Enfin, nous avions investi dans un crachoir, la dégustation relevant avant tout de la recherche du plaisir et non de celle de l’ivresse. Et mieux valait prévoir pour ceux qui prendraient le volant.
Mais connaissant bien notre bande, nous avions également prévu matelas et duvets d’appoint, sachant que certains refuseraient de cracher l’irrésistible nectar et qu’ils s’en justifieraient à grand renfort de latin en criant : « In vino veritas ! », « Absentem lædit, qui cum ebrio litigat ! » ou encore « Abusus non tollit usum ! » * (Oui, nous avons des littéraires forcenés dans la bande…traductions en fin d’article.)
Organiser une soirée œnologique
L’idéal pour s’initier à la dégustation est de proposer deux à trois vins blancs et autant de rouges. Nous avions donc choisi :
– pour les blancs : un Beaujolais Village blanc et un Petit Chablis.

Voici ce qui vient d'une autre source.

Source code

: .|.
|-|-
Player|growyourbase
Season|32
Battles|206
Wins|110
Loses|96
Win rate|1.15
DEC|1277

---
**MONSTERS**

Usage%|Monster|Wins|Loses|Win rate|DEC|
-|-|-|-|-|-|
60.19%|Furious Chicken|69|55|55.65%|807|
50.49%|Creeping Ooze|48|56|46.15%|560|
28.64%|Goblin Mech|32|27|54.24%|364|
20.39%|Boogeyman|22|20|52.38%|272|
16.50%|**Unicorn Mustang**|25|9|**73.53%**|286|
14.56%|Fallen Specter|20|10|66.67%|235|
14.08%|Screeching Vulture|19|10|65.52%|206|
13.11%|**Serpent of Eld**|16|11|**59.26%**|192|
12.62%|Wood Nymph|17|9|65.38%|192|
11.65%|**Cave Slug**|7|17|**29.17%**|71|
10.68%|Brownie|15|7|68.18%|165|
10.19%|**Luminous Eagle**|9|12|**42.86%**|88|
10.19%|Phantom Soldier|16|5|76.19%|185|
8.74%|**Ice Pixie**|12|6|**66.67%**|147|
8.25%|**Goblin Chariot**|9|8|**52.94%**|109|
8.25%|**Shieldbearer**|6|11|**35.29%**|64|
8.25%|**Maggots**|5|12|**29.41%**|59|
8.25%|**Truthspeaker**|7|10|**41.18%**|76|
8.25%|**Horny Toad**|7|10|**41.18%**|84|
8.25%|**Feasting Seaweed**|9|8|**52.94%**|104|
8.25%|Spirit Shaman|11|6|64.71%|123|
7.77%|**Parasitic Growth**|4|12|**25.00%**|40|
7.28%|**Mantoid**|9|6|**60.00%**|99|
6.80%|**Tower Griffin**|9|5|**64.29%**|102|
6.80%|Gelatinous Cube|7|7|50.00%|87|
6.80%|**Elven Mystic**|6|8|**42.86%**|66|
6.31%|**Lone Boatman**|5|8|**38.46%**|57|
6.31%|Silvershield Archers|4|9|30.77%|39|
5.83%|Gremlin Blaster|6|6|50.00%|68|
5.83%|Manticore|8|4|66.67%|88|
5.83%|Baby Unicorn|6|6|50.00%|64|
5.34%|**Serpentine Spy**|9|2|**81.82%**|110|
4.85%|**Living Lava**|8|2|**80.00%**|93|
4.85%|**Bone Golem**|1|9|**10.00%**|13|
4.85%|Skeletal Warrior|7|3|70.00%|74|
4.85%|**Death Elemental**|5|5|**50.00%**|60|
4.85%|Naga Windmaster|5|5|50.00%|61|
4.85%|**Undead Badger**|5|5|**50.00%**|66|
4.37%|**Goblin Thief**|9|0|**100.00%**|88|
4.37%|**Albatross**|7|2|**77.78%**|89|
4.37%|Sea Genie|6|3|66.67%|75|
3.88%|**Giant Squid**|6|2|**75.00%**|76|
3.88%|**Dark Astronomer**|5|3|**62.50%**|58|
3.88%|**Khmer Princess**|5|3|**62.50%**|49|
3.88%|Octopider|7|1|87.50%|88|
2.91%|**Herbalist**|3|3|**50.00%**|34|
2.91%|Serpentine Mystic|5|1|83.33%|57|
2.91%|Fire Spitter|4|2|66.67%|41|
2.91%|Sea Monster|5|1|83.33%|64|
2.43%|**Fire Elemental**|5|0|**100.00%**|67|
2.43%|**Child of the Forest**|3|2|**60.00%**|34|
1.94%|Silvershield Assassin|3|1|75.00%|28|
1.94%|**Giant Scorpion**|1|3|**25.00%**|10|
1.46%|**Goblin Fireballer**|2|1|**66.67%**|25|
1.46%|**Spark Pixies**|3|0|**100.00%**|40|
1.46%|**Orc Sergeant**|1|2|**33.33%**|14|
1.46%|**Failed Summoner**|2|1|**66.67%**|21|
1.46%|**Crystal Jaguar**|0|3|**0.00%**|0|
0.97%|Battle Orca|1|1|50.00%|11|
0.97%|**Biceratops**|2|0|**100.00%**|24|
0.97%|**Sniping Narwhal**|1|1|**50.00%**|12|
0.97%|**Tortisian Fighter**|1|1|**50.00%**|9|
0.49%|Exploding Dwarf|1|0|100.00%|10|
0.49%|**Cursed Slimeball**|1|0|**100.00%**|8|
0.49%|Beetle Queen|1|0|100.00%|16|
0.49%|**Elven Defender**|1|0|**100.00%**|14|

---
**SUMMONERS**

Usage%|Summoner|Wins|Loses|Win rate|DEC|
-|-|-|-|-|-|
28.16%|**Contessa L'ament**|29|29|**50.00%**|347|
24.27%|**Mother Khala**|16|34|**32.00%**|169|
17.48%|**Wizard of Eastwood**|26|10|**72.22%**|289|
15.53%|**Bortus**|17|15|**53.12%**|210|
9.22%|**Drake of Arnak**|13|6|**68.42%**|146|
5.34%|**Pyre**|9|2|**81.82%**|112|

– pour les rouges : un Côte de Brouilly et un Brouilly.
Nous avions en effet fait le choix de comparer les mêmes cépages, à savoir le Chardonnay pour les blancs et le Gamay pour les rouges.

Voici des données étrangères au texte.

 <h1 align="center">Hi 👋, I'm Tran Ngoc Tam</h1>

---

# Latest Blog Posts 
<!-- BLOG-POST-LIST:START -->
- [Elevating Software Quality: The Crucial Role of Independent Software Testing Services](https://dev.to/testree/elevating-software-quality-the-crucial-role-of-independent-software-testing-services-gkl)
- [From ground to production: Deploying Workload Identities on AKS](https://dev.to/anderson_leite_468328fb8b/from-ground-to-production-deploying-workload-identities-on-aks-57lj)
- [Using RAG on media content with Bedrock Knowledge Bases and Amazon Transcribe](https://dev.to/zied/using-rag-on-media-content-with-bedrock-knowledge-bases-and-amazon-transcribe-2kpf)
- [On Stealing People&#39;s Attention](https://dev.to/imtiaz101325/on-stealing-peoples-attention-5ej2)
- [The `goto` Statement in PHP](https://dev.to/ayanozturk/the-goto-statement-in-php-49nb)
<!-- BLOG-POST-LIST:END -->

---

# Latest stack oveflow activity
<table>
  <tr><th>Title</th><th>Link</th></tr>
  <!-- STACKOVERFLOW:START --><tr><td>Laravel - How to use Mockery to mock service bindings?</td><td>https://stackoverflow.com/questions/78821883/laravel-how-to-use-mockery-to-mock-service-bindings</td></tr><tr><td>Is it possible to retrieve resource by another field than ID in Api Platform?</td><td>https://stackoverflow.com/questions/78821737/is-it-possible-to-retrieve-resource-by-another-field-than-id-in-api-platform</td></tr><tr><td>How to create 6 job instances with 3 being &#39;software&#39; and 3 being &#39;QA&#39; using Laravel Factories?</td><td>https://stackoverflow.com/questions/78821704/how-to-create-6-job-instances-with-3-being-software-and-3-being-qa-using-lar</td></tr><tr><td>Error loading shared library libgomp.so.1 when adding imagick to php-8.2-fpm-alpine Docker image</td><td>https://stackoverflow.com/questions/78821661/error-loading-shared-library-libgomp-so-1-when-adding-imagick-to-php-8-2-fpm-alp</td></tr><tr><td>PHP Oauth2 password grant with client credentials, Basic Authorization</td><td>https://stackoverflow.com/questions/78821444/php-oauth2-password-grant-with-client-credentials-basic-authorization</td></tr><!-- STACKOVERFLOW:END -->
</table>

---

Nous les nommerions en début de dégustation tout en expliquant que cette dernière doit avoir un sens : on ne peut pas comparer un Pétrus avec un vin dit « des copains », ni un Puligny-Montrachet avec un blanc dit « de soif » **.
Les copains avaient répondu présents. Nous avions disposé les verres devant chaque place, le crachoir trônait au milieu de la table, le saucisson, la terrine, le pain et les fromages, notre mâchon à nous, avaient été planqués à la cuisine : nous voulions les réserver pour la fin de la soirée.

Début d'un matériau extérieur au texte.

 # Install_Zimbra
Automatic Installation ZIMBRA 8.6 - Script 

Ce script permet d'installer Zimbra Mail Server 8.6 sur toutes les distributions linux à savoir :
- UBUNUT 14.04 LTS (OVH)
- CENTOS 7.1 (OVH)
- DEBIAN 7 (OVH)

Nous avions également prévu papier et crayon si certains souhaitaient prendre des notes.
Animer une dégustation de vins
On est d’abord passé pour de « gros rabat-joie » lorsque nous avons servi 4 à 5 cl dans les verres.
« Oh les pinces ! » s’est même écrié l’un d’eux.
Nous avons réexpliqué le principe de la dégustation, l’utilité du crachoir puis avons annoncé les 3 étapes et quels sens nous allions solliciter. Comme ça grognait encore en bout de table, nous avons vaguement évoqué le mâchon et les bouteilles qui l’accompagneraient APRÈS la dégustation.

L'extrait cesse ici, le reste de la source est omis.